Elon Musk vient d’annoncer la mise en production prochaine du Tesla Semi, le colosse électrique de classe 8. Celle-ci devrait débuter dès l’an prochain, et à grande échelle s’il vous plaît. Le camion est seulement produit pour le moment au compte-gouttes dans la Gigafactory du Nevada de Tesla. Pour rappel, le Semi était initialement prévu pour une sortie en 2019 ; un retard qui n’a rien de franchement inhabituel pour le constructeur américain. Le Cybertruck en avait fait les frais, tout comme le Robotaxi, qui porte désormais un nom : le Cybercab.
Un géant routier à l’assaut du marché international
Le Tesla Semi, longtemps considéré comme un projet irréaliste, gagne doucement en crédibilité. Des tests récents menés par DHL confirment les performances annoncées par Tesla, notamment une autonomie de 500 miles (environ 800 km). Ces résultats arrivent à point nommé, alors même que le constructeur s’apprête à lancer la production de masse.

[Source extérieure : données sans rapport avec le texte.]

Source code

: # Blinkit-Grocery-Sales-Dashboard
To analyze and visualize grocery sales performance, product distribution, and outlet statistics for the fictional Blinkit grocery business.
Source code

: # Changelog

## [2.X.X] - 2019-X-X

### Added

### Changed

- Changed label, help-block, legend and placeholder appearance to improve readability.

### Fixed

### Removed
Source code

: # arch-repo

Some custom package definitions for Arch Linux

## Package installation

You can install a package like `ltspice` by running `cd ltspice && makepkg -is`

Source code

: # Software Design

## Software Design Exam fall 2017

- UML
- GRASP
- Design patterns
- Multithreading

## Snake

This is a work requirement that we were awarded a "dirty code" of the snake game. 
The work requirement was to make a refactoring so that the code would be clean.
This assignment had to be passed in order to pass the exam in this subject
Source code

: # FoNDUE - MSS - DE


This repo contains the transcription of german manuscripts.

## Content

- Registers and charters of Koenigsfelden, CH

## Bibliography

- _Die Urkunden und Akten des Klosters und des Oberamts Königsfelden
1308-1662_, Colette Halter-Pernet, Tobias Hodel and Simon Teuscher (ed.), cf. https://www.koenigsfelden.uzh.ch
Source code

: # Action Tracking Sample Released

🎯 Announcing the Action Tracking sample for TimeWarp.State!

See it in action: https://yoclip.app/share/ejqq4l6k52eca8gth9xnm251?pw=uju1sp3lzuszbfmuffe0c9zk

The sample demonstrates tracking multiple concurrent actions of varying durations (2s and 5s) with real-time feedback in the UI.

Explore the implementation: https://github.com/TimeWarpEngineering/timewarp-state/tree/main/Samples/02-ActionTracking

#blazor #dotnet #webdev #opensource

Le Semi bénéficiera bientôt d’une nouvelle usine dédiée spécialement à sa fabrication. L’objectif est très ambitieux et apparaît un peu optimiste : atteindre une cadence de 50 000 unités par an d’ici 2025. Musk l’a indiqué hier sur X : « Le Semi sera disponible dans le monde entier » (voir ci-dessous).
Tesla Semi will be available worldwide https://t.co/qo9504baST
— Elon Musk (@elonmusk) October 15, 2024
Un défi technique et logistique à l’échelle planétaire
Si le Semi a déjà fait une apparition remarquée en Europe lors du salon IAA, sa production sur le Vieux Continent reste à confirmer. La Gigafactory de Berlin pourrait accueillir les lignes d’assemblage, mais rien n’est encore acté au moment de la rédaction de cet article. Le véhicule présenté en Europe arborait déjà quelques modifications pour se conformer aux réglementations locales.
Dan Priestley, à la tête du programme, semble avoir trouvé la bonne formule. Contrairement à d’autres projets, Tesla ne met pas l’accent sur la conduite autonome pour son Semi, mais plutôt sur l’efficacité et la fiabilité.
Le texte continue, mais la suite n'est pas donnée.